Fiery doom being the stress I am currently experiencing, because I have a hard course deadline for January 5th which cannot be missed. As of the actual publication of this post, which I’ve been already working on for weeks because of neurotic research (and moving to a different country), the deadline is up in less than eight weeks.

The actual purpose of these social media posts is to dip my toes in the waters of interacting with others about my stories. I have posted work before, as a portfolio, but I’ve never had the courage to create any sort of meaningful interaction over said work. There wasn’t much engagement but that is predictable because I haven’t posted in a good year and the algorithm has changed a lot. I’m willing to bet that most of the people who follow me did not see my posts at all. I also only posted for about a week. It takes more time than that to create significant interaction, and that’s not even mentioning that most of the people who saw said posts aren’t really my target audience.

Another priority in this particular facet of this course is updating my current website. It’s outdated, plain and simple. If I want to direct people to it, whether I want them to look at my work or read my stories, it has to look different than it is now. The goal for the future would be to direct people who are interested in what I do or the stories I write to my website where they can browse and read and where they would leave their email address in order to receive updates. The email list is obviously the end goal here. Being able to interact directly with people who are already interested in what I do would be golden.

I am privileged to have someone else who knows about this sort of thing much better than I do and is willing to help (hi Mom!). She’s also helped me set up a different blog page, where I’ll be free to write some very short articles about what I do and what I’m interested in to give viewers a look into my process. I thought about just linking this learning log, but I’m afraid that it needs too much context at this point for that to make sense.

This website business, along with subjects related to branding, email lists, and search engine optimization are things I researched, but will be addressing in future posts because this one is getting monstrous just with the reflection and whingeing. I will say I got carried away in a certain sense, because I ended up neglecting my actual work in the pursuit of knowledge which I absolutely do not need to put into practice right away. But given that my ultimate goal is full time freelancing as an illustrator, these are unavoidable evils which I must at least be aware of, even if I cannot currently do much to apply them.

Verner’s Tale

What’s the story?

Verner, the youngest of all the siblings in “The Wild Swans”, still has a swan wing at the end of the original story. What happens to him after? The Snow Queen never appears when Kay leaves her palace. Was she alright with him just leaving for warmer pastures? What happened to the Little Robber Girl who helped Gerta in the same story? Thumbelina gets her wings and a husband at the end of her trials, but is being Queen of the Flowers really something she’s cut out for? If the Steadfast Tin Soldier and his lady love were to somehow survive the fire and become human, how would they fare? These are the questions I asked when designing the characters for that first assignment which turned into a story.

Who are the characters?

Comic / Prologue Experiment

Part Two: 3.1, The Previous Course

In 3.1, the initial goal had been to create a few portfolio pieces and keep it simple, but things changed when the characters from the character design section took on a life of their own and it became much more interesting to make mini projects with these characters in mind. This isn’t a deviation that I regret, but the lack of new plan made it necessary to reroute when I was already well past the halfway point in the course. I think I would like to either avoid that or learn to be less bothered by micro adjustments throughout the creative process. A well thought out plan is necessary either way.
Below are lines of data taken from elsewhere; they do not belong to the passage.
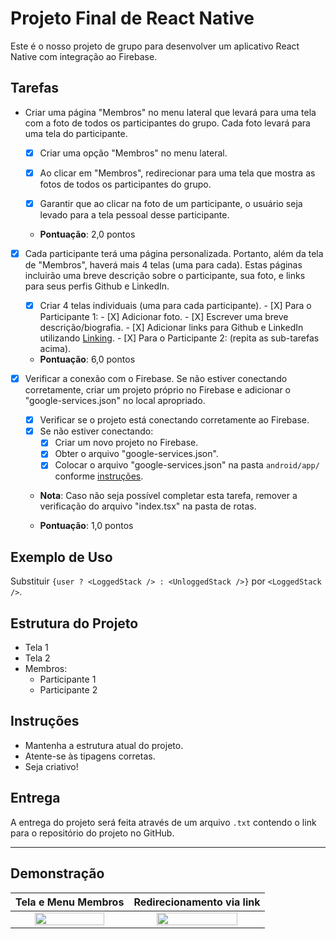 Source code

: # Projeto Final de React Native

Este é o nosso projeto de grupo para desenvolver um aplicativo React Native com integração ao Firebase.

## Tarefas

- Criar uma página "Membros" no menu lateral que levará para uma tela com a foto de todos os participantes do grupo. Cada foto levará para uma tela do participante.
    - [X] Criar uma opção "Membros" no menu lateral.
    - [X] Ao clicar em "Membros", redirecionar para uma tela que mostra as fotos de todos os participantes do grupo.
    - [X] Garantir que ao clicar na foto de um participante, o usuário seja levado para a tela pessoal desse participante.

  
  - **Pontuação**: 2,0 pontos

- [X] Cada participante terá uma página personalizada. Portanto, além da tela de "Membros", haverá mais 4 telas (uma para cada). Estas páginas incluirão uma breve descrição sobre o participante, sua foto, e links para seus perfis Github e LinkedIn.
  
  - [X] Criar 4 telas individuais (uma para cada participante).
        - [X] Para o Participante 1:
            - [X] Adicionar foto.
            - [X] Escrever uma breve descrição/biografia.
            - [X] Adicionar links para Github e LinkedIn utilizando [Linking](https://reactnative.dev/docs/linking#openurl).
        - [X] Para o Participante 2: (repita as sub-tarefas acima).
  
  - **Pontuação**: 6,0 pontos

- [X] Verificar a conexão com o Firebase. Se não estiver conectando corretamente, criar um projeto próprio no Firebase e adicionar o "google-services.json" no local apropriado. 
  
   - [x] Verificar se o projeto está conectando corretamente ao Firebase.
    - [X] Se não estiver conectando:
        - [X] Criar um novo projeto no Firebase.
        - [X] Obter o arquivo "google-services.json".
        - [X] Colocar o arquivo "google-services.json" na pasta `android/app/` conforme [instruções](https://rnfirebase.io/#2-android-setup).
  
  - **Nota**: Caso não seja possível completar esta tarefa, remover a verificação do arquivo "index.tsx" na pasta de rotas.
  
  - **Pontuação**: 1,0 pontos

## Exemplo de Uso

Substituir `{user ? <LoggedStack /> : <UnloggedStack />}` por `<LoggedStack />`.

## Estrutura do Projeto

- Tela 1
- Tela 2
- Membros:
    - Participante 1
    - Participante 2

## Instruções

- Mantenha a estrutura atual do projeto.
- Atente-se às tipagens corretas.
- Seja criativo!

## Entrega

A entrega do projeto será feita através de um arquivo `.txt` contendo o link para o repositório do projeto no GitHub.

---
## Demonstração

|                       Tela e Menu Membros                        |                    Redirecionamento via link                    |
|:----------------------------------------------------------------:|:---------------------------------------------------------------:|
|    <img src="docs/react-native-final-preview.gif" width=80%>     | <img src="docs/react-native-final-links-preview.gif" width=80%> |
The Illustration/Visual Development stuff from the previous project is good groundwork for the graphic novel project I want to make. I had initally designed characters for a couple of Hans Christian Anderesen stories as a Five Man Band (a Protagonist, a Lancer, a Mentor, an Expert, a Heart), but once I had drawn the designs, figured out why some of them would even be alive past the end of their tragic stories and the potential dynamics between them, I already had an actual story to work with. So I decided to go with the flow and continue the project with these characters at the forefront. The story itself follows a minor character from Andersen’s “The Wild Swans” as he sets out to save his kingdom from a curse. He meets other characters from Andersen’s stories on the way and enlists their help.
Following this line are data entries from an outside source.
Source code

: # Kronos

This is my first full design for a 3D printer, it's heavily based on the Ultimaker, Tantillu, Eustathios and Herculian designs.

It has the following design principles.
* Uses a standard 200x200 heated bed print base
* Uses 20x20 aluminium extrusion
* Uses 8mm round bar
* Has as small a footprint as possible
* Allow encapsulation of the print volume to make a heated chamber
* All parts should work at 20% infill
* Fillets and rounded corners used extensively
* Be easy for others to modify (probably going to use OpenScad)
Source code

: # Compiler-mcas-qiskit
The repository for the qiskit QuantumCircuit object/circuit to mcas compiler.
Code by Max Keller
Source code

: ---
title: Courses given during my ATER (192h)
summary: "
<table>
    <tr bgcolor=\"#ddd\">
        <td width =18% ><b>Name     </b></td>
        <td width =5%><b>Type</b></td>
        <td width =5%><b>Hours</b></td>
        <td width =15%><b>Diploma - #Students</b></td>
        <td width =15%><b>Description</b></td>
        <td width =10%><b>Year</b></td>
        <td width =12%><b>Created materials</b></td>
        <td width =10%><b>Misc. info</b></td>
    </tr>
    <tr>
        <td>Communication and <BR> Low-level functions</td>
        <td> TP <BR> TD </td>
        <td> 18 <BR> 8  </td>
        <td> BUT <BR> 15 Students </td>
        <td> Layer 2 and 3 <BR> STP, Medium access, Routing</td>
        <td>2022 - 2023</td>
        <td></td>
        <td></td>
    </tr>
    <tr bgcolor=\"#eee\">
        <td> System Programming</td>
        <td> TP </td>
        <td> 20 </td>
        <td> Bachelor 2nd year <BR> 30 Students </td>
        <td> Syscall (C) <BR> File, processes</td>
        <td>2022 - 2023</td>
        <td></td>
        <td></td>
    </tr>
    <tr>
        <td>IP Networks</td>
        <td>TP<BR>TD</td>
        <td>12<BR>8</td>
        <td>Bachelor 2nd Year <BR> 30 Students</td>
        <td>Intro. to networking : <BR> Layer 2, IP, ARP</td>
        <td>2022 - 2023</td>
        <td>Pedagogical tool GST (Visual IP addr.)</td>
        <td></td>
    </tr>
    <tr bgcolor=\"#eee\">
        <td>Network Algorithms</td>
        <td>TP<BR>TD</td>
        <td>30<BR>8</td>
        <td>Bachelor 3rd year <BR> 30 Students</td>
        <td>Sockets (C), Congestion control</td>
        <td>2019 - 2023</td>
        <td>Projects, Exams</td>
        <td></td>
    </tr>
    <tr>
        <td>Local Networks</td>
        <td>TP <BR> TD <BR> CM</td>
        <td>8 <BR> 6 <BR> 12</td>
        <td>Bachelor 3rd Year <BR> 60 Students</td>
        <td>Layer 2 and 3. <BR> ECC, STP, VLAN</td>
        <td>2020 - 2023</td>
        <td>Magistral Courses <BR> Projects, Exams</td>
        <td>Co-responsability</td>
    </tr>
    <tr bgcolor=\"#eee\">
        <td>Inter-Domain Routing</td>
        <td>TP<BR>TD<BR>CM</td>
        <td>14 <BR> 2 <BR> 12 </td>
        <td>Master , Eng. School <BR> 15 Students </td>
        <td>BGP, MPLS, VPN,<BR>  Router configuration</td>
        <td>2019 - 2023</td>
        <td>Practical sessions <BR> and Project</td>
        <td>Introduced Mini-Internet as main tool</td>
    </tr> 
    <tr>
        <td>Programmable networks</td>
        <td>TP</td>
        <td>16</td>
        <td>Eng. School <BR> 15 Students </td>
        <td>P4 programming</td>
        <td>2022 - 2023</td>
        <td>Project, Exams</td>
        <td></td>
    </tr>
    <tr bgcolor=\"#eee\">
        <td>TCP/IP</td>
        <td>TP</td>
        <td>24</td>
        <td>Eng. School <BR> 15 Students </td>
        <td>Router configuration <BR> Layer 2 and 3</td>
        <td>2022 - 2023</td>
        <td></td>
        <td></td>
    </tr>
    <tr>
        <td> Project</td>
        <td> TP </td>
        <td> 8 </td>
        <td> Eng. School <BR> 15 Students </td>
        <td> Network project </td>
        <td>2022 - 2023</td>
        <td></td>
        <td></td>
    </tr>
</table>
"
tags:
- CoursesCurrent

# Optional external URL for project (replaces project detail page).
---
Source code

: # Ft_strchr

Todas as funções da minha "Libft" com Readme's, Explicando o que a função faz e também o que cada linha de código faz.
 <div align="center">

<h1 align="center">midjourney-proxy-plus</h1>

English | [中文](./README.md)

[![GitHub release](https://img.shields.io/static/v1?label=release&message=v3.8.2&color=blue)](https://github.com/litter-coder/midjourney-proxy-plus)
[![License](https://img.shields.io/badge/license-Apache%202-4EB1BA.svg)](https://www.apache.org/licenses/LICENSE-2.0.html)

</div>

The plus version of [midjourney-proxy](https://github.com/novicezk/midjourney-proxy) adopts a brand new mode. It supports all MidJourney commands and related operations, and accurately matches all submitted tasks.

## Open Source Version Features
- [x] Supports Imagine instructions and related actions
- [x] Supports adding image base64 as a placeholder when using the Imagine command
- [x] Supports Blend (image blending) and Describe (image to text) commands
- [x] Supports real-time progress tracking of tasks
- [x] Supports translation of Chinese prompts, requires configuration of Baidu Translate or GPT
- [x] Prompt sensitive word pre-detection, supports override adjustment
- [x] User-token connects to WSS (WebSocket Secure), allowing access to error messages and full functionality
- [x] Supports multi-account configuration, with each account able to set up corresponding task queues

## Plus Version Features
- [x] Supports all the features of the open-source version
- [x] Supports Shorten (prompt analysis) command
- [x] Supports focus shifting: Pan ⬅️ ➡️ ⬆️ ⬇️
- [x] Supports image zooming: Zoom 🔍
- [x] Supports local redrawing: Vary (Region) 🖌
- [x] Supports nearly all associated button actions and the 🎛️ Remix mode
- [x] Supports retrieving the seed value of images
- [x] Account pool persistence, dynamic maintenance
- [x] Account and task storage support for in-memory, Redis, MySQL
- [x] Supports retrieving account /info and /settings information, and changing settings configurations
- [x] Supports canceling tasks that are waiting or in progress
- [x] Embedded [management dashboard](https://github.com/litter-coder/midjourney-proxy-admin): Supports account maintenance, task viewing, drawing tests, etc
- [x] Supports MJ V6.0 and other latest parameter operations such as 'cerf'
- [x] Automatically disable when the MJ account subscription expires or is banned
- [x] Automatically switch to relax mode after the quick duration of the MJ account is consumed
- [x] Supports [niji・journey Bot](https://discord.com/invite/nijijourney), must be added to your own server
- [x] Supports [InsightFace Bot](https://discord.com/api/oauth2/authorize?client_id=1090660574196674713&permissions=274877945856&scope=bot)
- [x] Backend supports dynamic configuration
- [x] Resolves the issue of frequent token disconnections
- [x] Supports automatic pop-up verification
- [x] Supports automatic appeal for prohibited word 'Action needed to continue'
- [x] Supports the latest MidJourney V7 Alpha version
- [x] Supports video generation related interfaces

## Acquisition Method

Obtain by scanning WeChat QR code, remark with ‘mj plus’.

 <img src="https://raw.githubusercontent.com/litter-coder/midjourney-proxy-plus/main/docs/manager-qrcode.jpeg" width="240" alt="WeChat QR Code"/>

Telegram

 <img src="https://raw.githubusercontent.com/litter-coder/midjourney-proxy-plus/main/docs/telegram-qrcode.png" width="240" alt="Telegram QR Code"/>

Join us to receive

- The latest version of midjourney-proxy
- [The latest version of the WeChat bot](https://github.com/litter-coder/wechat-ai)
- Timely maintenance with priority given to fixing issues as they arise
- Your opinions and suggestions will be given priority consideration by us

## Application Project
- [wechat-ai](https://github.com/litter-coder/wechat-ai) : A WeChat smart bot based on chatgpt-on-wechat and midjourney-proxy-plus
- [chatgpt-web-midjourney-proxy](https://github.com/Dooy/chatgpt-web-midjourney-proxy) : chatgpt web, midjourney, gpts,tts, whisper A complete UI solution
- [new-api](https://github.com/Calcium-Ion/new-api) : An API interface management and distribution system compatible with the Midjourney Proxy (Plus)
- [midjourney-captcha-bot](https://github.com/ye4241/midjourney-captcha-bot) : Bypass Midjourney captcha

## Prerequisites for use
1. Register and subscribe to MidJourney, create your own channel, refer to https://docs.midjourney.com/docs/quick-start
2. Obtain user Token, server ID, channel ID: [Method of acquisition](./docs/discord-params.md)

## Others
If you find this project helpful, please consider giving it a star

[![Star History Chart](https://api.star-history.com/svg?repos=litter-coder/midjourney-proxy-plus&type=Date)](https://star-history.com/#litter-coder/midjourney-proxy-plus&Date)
The problems I had in the last section are all the usual suspects for artists: bad organization, unfocused goals, and crippling self-doubt. Downright mundane, as these things go, though no less likely to create a snowball effect of issues. I daresay that little was learned because I started this section (3.2) in pretty much the same fashion as 3.1. I have tried to do too much all at the same time.
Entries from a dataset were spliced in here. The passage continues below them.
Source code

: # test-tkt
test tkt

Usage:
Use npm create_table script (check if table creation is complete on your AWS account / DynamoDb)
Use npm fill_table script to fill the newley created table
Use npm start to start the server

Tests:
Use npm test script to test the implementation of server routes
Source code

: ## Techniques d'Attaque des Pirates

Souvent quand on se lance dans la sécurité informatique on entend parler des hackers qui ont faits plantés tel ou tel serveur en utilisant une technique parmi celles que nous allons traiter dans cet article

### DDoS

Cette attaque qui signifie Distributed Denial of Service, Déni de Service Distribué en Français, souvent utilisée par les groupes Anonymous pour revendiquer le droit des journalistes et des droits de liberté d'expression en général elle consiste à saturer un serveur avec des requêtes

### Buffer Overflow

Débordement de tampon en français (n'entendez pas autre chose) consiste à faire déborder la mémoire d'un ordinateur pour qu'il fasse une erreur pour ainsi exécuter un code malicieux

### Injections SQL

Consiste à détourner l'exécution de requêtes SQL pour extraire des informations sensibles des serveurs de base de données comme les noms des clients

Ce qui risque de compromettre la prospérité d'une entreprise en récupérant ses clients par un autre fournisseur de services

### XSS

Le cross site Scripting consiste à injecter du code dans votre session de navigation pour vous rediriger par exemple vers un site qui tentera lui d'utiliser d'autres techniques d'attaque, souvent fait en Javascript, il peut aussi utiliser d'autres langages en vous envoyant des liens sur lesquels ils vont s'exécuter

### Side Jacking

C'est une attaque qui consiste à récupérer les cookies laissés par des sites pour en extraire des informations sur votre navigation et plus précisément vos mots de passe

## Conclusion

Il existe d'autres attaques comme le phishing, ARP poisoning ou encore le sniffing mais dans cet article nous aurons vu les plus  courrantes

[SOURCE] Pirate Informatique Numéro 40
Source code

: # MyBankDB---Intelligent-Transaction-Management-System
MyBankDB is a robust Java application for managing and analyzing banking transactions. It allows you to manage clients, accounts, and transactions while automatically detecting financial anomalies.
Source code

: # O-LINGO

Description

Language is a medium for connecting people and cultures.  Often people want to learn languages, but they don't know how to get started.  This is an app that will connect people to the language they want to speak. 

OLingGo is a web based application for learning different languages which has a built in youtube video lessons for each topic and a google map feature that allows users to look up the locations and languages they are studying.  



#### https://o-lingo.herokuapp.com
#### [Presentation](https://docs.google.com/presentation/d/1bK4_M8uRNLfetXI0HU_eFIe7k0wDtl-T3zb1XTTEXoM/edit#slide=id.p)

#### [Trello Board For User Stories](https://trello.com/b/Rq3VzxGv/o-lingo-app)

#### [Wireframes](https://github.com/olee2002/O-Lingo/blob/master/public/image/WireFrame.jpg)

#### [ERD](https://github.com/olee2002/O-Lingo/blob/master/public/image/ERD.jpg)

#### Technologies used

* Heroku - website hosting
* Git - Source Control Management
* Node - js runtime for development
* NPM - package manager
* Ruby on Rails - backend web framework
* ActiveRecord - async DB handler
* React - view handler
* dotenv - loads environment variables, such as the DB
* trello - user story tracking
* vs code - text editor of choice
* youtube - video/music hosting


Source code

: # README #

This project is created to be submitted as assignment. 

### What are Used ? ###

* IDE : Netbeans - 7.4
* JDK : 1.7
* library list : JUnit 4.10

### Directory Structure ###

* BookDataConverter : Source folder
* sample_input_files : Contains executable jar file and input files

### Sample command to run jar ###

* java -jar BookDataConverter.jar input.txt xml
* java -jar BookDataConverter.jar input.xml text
Keeping all of this in mind my initial plan for this new course had been to create five big projects in the ten weeks available whilst working on both the Dissertation and building an online presence for the External part of the “External Projects”. Far too much, in short. The end date was, and still is, the 5th of January because I can’t afford to continue working on this degree for much longer than I already have. This doesn’t leave me with as much time as is generally recommended for this course, but as I still have some time to work on this full time, I’m willing to take on the challenge… by also being a little more reasonable about the workload. The main purpose of this 3.2 is external reach, after all.

Part Three: External Reach and all the Questions it Comes With

How will my work reach readers?/clients? What do I need to do to create opportunities with external partners that support, or are relevant to, my emerging practice? What are the projects I want to create? Networking with other illustrators. Connecting with authors and other creatives. How do I develop my new body of work alongside my external projects? What do I need to do to create opportunities with external partners that support, or are relevant to, my emerging practice?

I did not have any plans in terms of what form the story would take. I certainly have interests in comics, picture books, and other forms of sequential storytelling, but I had no final form in mind.

I still don’t. Frankly, I think this story is the perfect opportunity for some experimentation with presentation to a wider audience as well as the form the story itself should take in order to reach the intended reader.

The thing is, I have all these stories in my head and these pictures I want to make, but I’m not sure what other people like. Or at least the best way for me to share them. The methods which would be both sustainable for myself and entertaining for others.

Is it better to mold the story to match the current market, pitch it to a publisher and pray they would accept it, by some strange miracle? Do publishers even accept pitches anymore? Did they ever? Is it a good idea to make full books on my own and self-publish them with print-by-demand? Is it better to publish pages on a blog as I finish them, instead of making the whole thing? How about only using social media? Lots of people seem to use Instagram and such to share their stories. What about more modern apps for digital comics like Webtoon and Tapas? Should one publish everywhere one can have a platform, changing the format of the work to fit the structure of said platform? Or should one keep things simple and only share one’s work on a personal page? What about YouTube and other video platforms? Lots of people prefer to see the person behind the art and some of their process, especially in an AI age.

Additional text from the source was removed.